Records for the exercise —
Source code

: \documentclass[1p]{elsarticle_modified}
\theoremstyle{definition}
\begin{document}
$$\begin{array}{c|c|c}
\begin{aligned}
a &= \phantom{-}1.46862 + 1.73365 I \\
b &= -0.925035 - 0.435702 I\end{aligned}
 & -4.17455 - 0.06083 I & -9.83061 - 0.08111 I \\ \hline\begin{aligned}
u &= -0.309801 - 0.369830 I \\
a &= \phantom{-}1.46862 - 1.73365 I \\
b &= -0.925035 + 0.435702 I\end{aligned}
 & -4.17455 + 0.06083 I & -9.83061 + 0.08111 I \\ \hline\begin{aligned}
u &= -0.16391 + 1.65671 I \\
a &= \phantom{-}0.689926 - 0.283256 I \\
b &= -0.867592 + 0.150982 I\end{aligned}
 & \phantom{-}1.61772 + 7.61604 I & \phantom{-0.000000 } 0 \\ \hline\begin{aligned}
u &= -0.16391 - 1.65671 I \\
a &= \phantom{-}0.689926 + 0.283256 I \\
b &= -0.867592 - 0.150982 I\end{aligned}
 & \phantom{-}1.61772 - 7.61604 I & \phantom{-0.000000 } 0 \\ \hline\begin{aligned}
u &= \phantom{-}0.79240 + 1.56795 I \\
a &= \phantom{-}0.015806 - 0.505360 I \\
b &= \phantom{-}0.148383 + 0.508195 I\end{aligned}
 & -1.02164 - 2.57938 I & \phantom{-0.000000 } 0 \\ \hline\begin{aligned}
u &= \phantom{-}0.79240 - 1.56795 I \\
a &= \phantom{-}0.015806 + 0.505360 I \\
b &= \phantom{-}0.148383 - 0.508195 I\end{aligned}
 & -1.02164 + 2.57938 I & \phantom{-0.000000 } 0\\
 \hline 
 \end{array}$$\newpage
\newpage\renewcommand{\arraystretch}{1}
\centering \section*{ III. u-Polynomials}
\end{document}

Exercise description —
The answer should be an exact copy of the lines from the first line of the data through the line with "u &= -0.16391 - 1.65671 I \\" and should contain nothing else.

Your solution —
Source code

: \documentclass[1p]{elsarticle_modified}
\theoremstyle{definition}
\begin{document}
$$\begin{array}{c|c|c}
\begin{aligned}
a &= \phantom{-}1.46862 + 1.73365 I \\
b &= -0.925035 - 0.435702 I\end{aligned}
 & -4.17455 - 0.06083 I & -9.83061 - 0.08111 I \\ \hline\begin{aligned}
u &= -0.309801 - 0.369830 I \\
a &= \phantom{-}1.46862 - 1.73365 I \\
b &= -0.925035 + 0.435702 I\end{aligned}
 & -4.17455 + 0.06083 I & -9.83061 + 0.08111 I \\ \hline\begin{aligned}
u &= -0.16391 + 1.65671 I \\
a &= \phantom{-}0.689926 - 0.283256 I \\
b &= -0.867592 + 0.150982 I\end{aligned}
 & \phantom{-}1.61772 + 7.61604 I & \phantom{-0.000000 } 0 \\ \hline\begin{aligned}
u &= -0.16391 - 1.65671 I \\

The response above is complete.